プラス成長は2四半期ぶりだ。ようやくコロナ禍から緩やかに回復基調にあると、喜んでいいのだろうか。
実はこの数字、市場予測を大幅に下回る「悪い結果」なのだ。エコノミストの分析を読み解くと――。
大方のエコノミストの予測を裏切る「衝撃的な数字」
今回の実質GDP成長率の結果は、大方のエコノミストの予測を裏切る数字だった。公益社団法人・日本経済研究センターでは、日本経済の将来を予測するために毎月、景気判断やGDP成長率の見通しなどを民間エコノミストにアンケート調査を行っている(ESPフォーキャスト調査)。
その2月調査(回答期間:1月27日~2月3日)では、回答者36人の10~12月期の実質GDP成長率の平均予測値は、前期比年率プラス2.43%だった。低いほうの8人の平均予測値でもプラス1.34%だから、「プラス0.6%」という結果はかなり衝撃的な数字だ。
どこがよくない結果につながったのか。
主な項目をみると、「内需」の柱でGDPの半分以上を占める「個人消費」は、前の3か月(7~9月期)と比べた伸び率がプラス0.5%にとどまった。政府の観光促進策「全国旅行支援」を追い風に、旅行や外食などのサービス消費が回復した一方、値上げが相次いだことで家計の節約志向が高まり、食料品や飲料の消費が減少した。

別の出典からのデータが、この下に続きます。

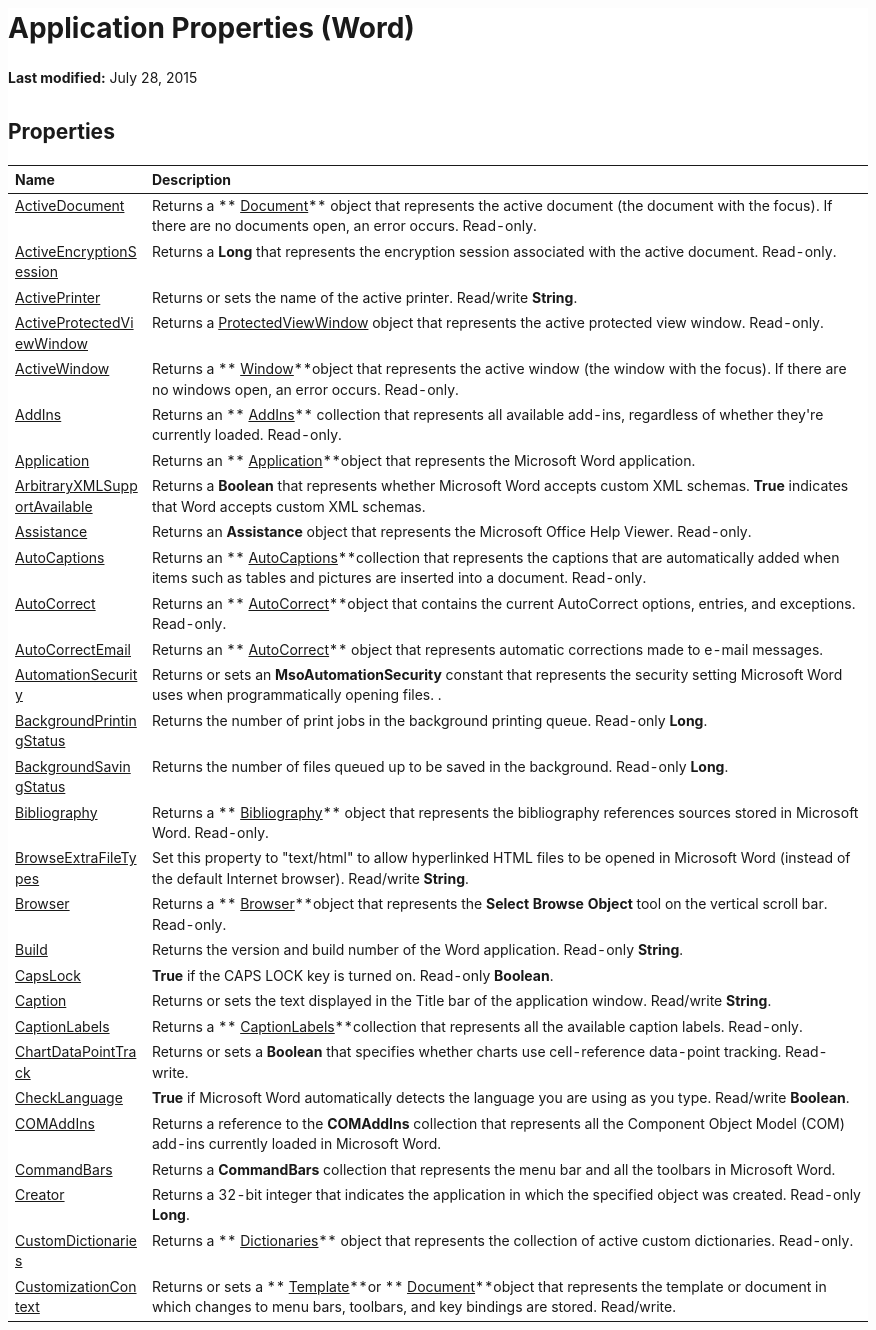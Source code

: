 
# Application Properties (Word)

 **Last modified:** July 28, 2015


## Properties



|**Name**|**Description**|
|:-----|:-----|
| [ActiveDocument](c20a7c9f-f8a4-7913-f53f-10baa6807def.md)|Returns a  ** [Document](8d83487a-2345-a036-a916-971c9db5b7fb.md)** object that represents the active document (the document with the focus). If there are no documents open, an error occurs. Read-only.|
| [ActiveEncryptionSession](a9ea5257-4cda-e25d-8af5-e29c10b7faa2.md)|Returns a  **Long** that represents the encryption session associated with the active document. Read-only.|
| [ActivePrinter](835e350a-e069-e751-a7d7-1e9bb2483b4a.md)|Returns or sets the name of the active printer. Read/write  **String**.|
| [ActiveProtectedViewWindow](2ba10f3d-3f43-5628-a5fc-3c65b290ef72.md)|Returns a  [ProtectedViewWindow](d77e80e7-c54e-5954-1586-dacd3c9f7434.md) object that represents the active protected view window. Read-only.|
| [ActiveWindow](0a376a89-7bba-d5fd-8073-7cb2e79a87a8.md)|Returns a  ** [Window](d92f83f9-ae44-56c0-4584-7a9359253c6d.md)**object that represents the active window (the window with the focus). If there are no windows open, an error occurs. Read-only.|
| [AddIns](8e464524-1304-6a4a-f2f0-5f652d5c8123.md)|Returns an  ** [AddIns](acf58e58-d3f6-23cf-677b-4780f7cbc24d.md)** collection that represents all available add-ins, regardless of whether they're currently loaded. Read-only.|
| [Application](90d01c40-6b41-7b61-d989-6a864e6c2ca3.md)|Returns an  ** [Application](d1cf6f8f-4e88-bf01-93b4-90a83f79cb44.md)**object that represents the Microsoft Word application.|
| [ArbitraryXMLSupportAvailable](5cf53ae7-200b-811e-7946-4fefe825eaec.md)|Returns a  **Boolean** that represents whether Microsoft Word accepts custom XML schemas. **True** indicates that Word accepts custom XML schemas.|
| [Assistance](626b95a3-edae-977d-3c10-7a78fdcefeff.md)|Returns an  **Assistance** object that represents the Microsoft Office Help Viewer. Read-only.|
| [AutoCaptions](6dd68657-3880-76eb-0dc4-91eb58fb0815.md)|Returns an  ** [AutoCaptions](da4bd001-8f4c-28c9-4f46-a5a6499000a8.md)**collection that represents the captions that are automatically added when items such as tables and pictures are inserted into a document. Read-only.|
| [AutoCorrect](0a857e58-f37a-6023-fd13-bcb93109fdcd.md)|Returns an  ** [AutoCorrect](dea9b72c-4378-05ac-ec4b-51cf3af3f2a3.md)**object that contains the current AutoCorrect options, entries, and exceptions. Read-only.|
| [AutoCorrectEmail](20e94c20-ead7-f16f-b70f-c37d9f34a59e.md)|Returns an  ** [AutoCorrect](dea9b72c-4378-05ac-ec4b-51cf3af3f2a3.md)** object that represents automatic corrections made to e-mail messages.|
| [AutomationSecurity](2bc4f55c-d209-013b-77e4-ada7963bdee9.md)|Returns or sets an  **MsoAutomationSecurity** constant that represents the security setting Microsoft Word uses when programmatically opening files. .|
| [BackgroundPrintingStatus](74fabdd0-55d8-63c6-4608-36af8138b3c1.md)|Returns the number of print jobs in the background printing queue. Read-only  **Long**.|
| [BackgroundSavingStatus](9cf29eb4-fc80-91ad-2867-6dc9d48e11c7.md)|Returns the number of files queued up to be saved in the background. Read-only  **Long**.|
| [Bibliography](25299c14-2198-9fde-0d5c-a6b96eda69ac.md)|Returns a  ** [Bibliography](2e6c5a98-5c49-2404-e519-ef8bfc4215d2.md)** object that represents the bibliography references sources stored in Microsoft Word. Read-only.|
| [BrowseExtraFileTypes](e411bb7a-d40f-1bda-5424-6202ba346717.md)|Set this property to "text/html" to allow hyperlinked HTML files to be opened in Microsoft Word (instead of the default Internet browser). Read/write  **String**.|
| [Browser](79b1967d-e661-8953-7bb2-a35eadbfae54.md)|Returns a  ** [Browser](447bcab6-cfb2-77b0-9bbd-35e774417a60.md)**object that represents the  **Select Browse Object** tool on the vertical scroll bar. Read-only.|
| [Build](e22e7633-9327-eacc-3936-3d113381f675.md)|Returns the version and build number of the Word application. Read-only  **String**.|
| [CapsLock](73cc2530-5178-d348-739e-c4605b8f207d.md)| **True** if the CAPS LOCK key is turned on. Read-only **Boolean**.|
| [Caption](5554fa04-0744-400d-fd8c-2fe36d4ad9a3.md)|Returns or sets the text displayed in the Title bar of the application window. Read/write  **String**.|
| [CaptionLabels](cf59346d-2ff5-938b-52ea-e2931422fd88.md)|Returns a  ** [CaptionLabels](7d18c0d6-6d58-9841-4665-ab13e2e2ad9f.md)**collection that represents all the available caption labels. Read-only.|
| [ChartDataPointTrack](dea8365d-aadf-6667-ade0-2bef1622fd39.md)|Returns or sets a  **Boolean** that specifies whether charts use cell-reference data-point tracking. Read-write.|
| [CheckLanguage](25c2a119-2cae-48e4-1d54-cafc763b90fa.md)| **True** if Microsoft Word automatically detects the language you are using as you type. Read/write **Boolean**.|
| [COMAddIns](2e13bcfd-f2e1-61a5-164a-24cf121011a4.md)|Returns a reference to the  **COMAddIns** collection that represents all the Component Object Model (COM) add-ins currently loaded in Microsoft Word.|
| [CommandBars](1082697d-edc8-c619-40d1-466d2ebf3817.md)|Returns a  **CommandBars** collection that represents the menu bar and all the toolbars in Microsoft Word.|
| [Creator](6afdfc30-5021-7b09-a148-48db16d5efbd.md)|Returns a 32-bit integer that indicates the application in which the specified object was created. Read-only  **Long**.|
| [CustomDictionaries](1c6dca90-70f0-6b52-72d1-debda33d2ba0.md)|Returns a  ** [Dictionaries](41f31292-4b3e-0d7b-c857-f6b9a0662e9a.md)** object that represents the collection of active custom dictionaries. Read-only.|
| [CustomizationContext](87c4fb87-1a59-fc0f-ca92-47e5d9c7c588.md)|Returns or sets a  ** [Template](47d1d92d-bba9-3f2a-9c71-22ac43159bd3.md)**or  ** [Document](8d83487a-2345-a036-a916-971c9db5b7fb.md)**object that represents the template or document in which changes to menu bars, toolbars, and key bindings are stored. Read/write.|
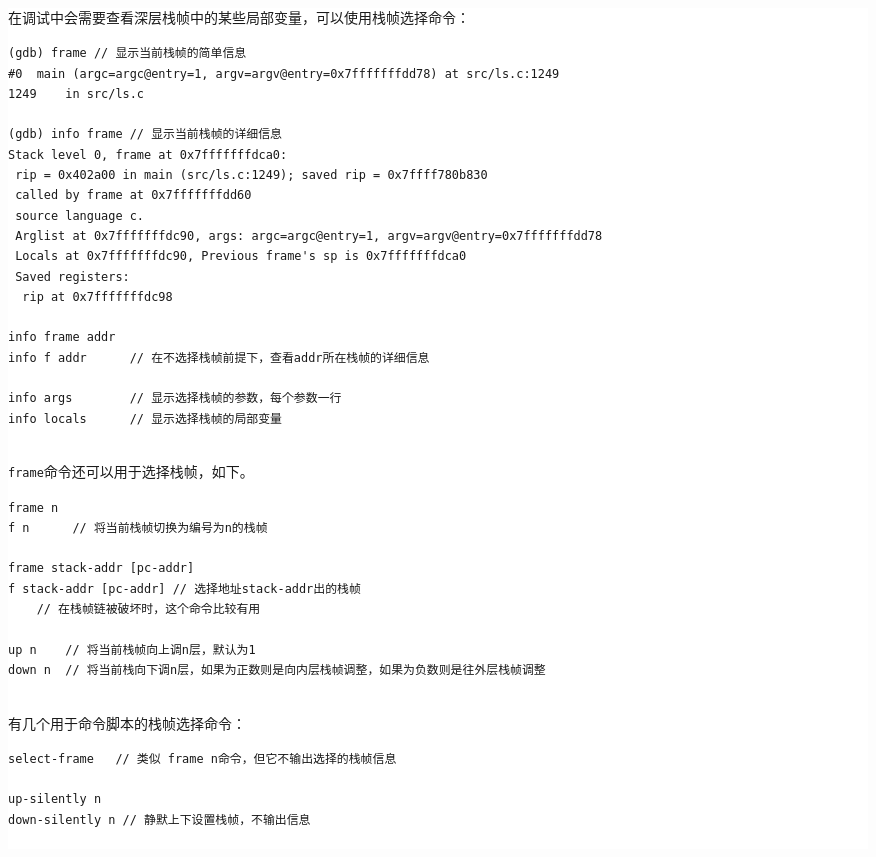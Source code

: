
 ```
```

在调试中会需要查看深层栈帧中的某些局部变量，可以使用栈帧选择命令：

```
(gdb) frame // 显示当前栈帧的简单信息
#0  main (argc=argc@entry=1, argv=argv@entry=0x7fffffffdd78) at src/ls.c:1249
1249    in src/ls.c

(gdb) info frame // 显示当前栈帧的详细信息
Stack level 0, frame at 0x7fffffffdca0:
 rip = 0x402a00 in main (src/ls.c:1249); saved rip = 0x7ffff780b830
 called by frame at 0x7fffffffdd60
 source language c.
 Arglist at 0x7fffffffdc90, args: argc=argc@entry=1, argv=argv@entry=0x7fffffffdd78
 Locals at 0x7fffffffdc90, Previous frame's sp is 0x7fffffffdca0
 Saved registers:
  rip at 0x7fffffffdc98

info frame addr
info f addr      // 在不选择栈帧前提下，查看addr所在栈帧的详细信息

info args        // 显示选择栈帧的参数，每个参数一行
info locals      // 显示选择栈帧的局部变量


```

`frame`命令还可以用于选择栈帧，如下。

```
frame n
f n      // 将当前栈帧切换为编号为n的栈帧

frame stack-addr [pc-addr]
f stack-addr [pc-addr] // 选择地址stack-addr出的栈帧
    // 在栈帧链被破坏时，这个命令比较有用

up n    // 将当前栈帧向上调n层，默认为1
down n  // 将当前栈向下调n层，如果为正数则是向内层栈帧调整，如果为负数则是往外层栈帧调整


```

有几个用于命令脚本的栈帧选择命令：

```
select-frame   // 类似 frame n命令，但它不输出选择的栈帧信息

up-silently n
down-silently n // 静默上下设置栈帧，不输出信息


```
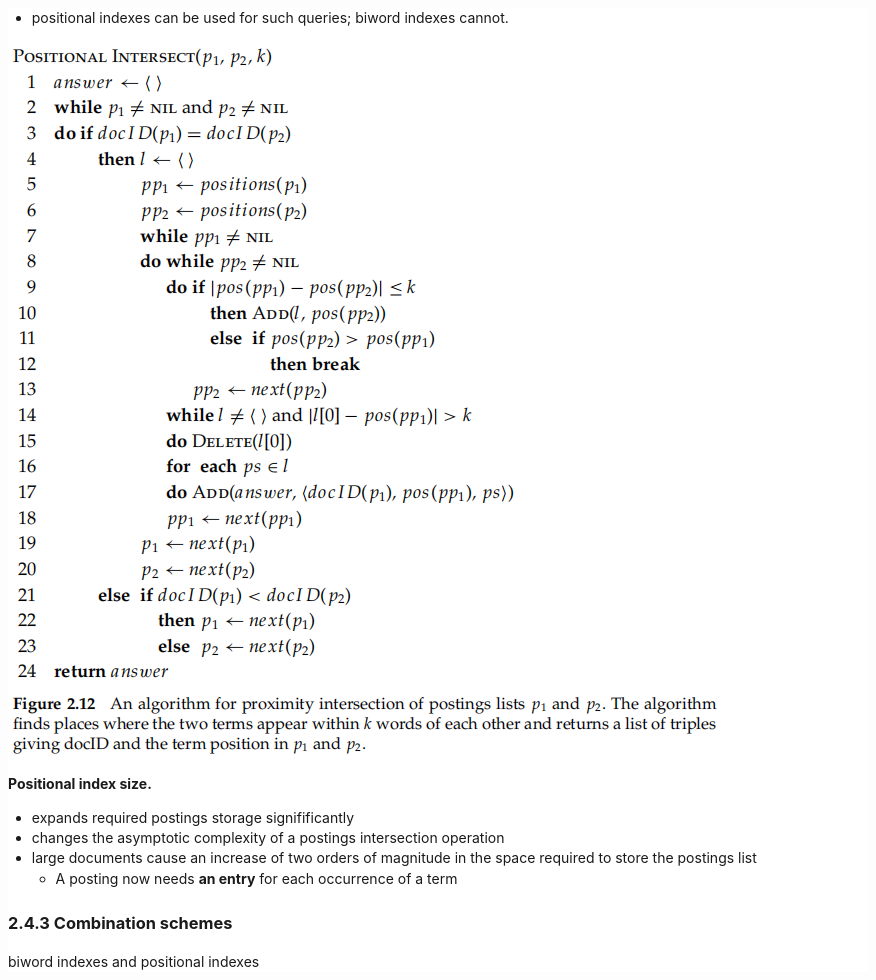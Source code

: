 * positional indexes can be used for such queries; biword indexes cannot.

![](assets/20220916_224439_image.png)


**Positional index size.**

* expands required postings storage signifificantly
* changes the asymptotic complexity of a postings intersection operation
* large documents cause an increase of two orders of magnitude in the space required to store the postings list
  * A posting now needs **an entry** for each occurrence of a term


### 2.4.3 Combination schemes

biword indexes and positional indexes
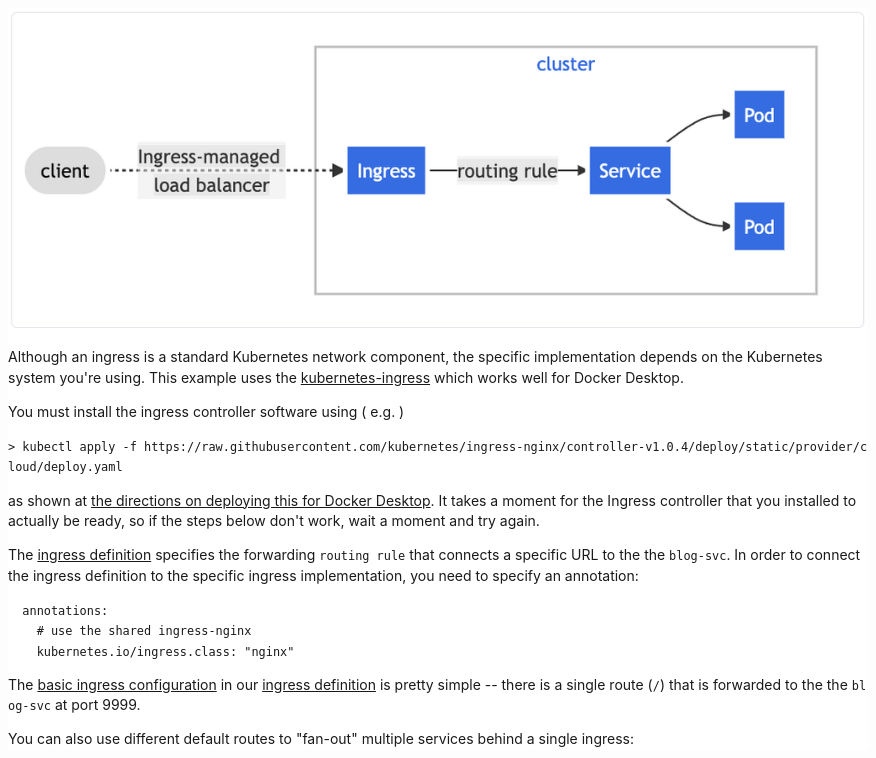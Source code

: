 ![ingress data flow](images/ingress.png)

Although an ingress is a standard Kubernetes network component, the specific implementation depends on the Kubernetes system you're using. This example uses the [kubernetes-ingress](https://github.com/nginxinc/kubernetes-ingress/blob/master/examples/complete-example/cafe-ingress.yaml) which works well for Docker Desktop.

You must install the ingress controller software using ( e.g. )
```
> kubectl apply -f https://raw.githubusercontent.com/kubernetes/ingress-nginx/controller-v1.0.4/deploy/static/provider/cloud/deploy.yaml
```
as shown at [the directions on deploying this for Docker Desktop](https://kubernetes.github.io/ingress-nginx/deploy/#docker-desktop). It takes a moment for the Ingress controller that you installed to actually be ready, so if the steps below don't work, wait a moment and try again.

The [ingress definition](05-ingress.yaml) specifies the forwarding `routing rule` that connects a specific URL to the the `blog-svc`. In order to connect the ingress definition to the specific ingress implementation, you need to specify an annotation:
```
  annotations:
    # use the shared ingress-nginx
    kubernetes.io/ingress.class: "nginx"
```
The [basic ingress configuration](https://kubernetes.github.io/ingress-nginx/user-guide/basic-usage/) in our [ingress definition](05-ingress.yaml) is pretty simple -- there is a single route (`/`) that is forwarded to the the `blog-svc` at port 9999.

You can also use different default routes to "fan-out" multiple services behind a single ingress:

「内需」のもう1つの柱である企業の「設備投資」は、マイナス0.5%と3四半期ぶるにマイナスに転じた。デジタル化を進めるためのソフトウェア投資は堅調だったが、半導体製造装置や一般機械への投資が減ったことが主な要因だ。世界的な半導体需要の減少や、海外経済の減速が響いたようだ。
一方、「輸出」はプラス1.4%だった。統計上、水際対策の緩和によって外国人観光客が増え、インバウンド需要が大きく伸びたことが輸出の増加につながった。逆に、「輸入」は前の3か月(7~9月期)に海外への広告関連の支払いが大幅に増えた反動でマイナス0.4%となった。「輸出」から「輸入」を差し引く「外需」はプラスに寄与した。
また、GDPと合わせて発表された「雇用者報酬」は、前の3か月(7~9月期)と比べた伸び率が実質でマイナス0.2%となり、物価上昇に賃金の伸びが追いつかない現状を改めて示した。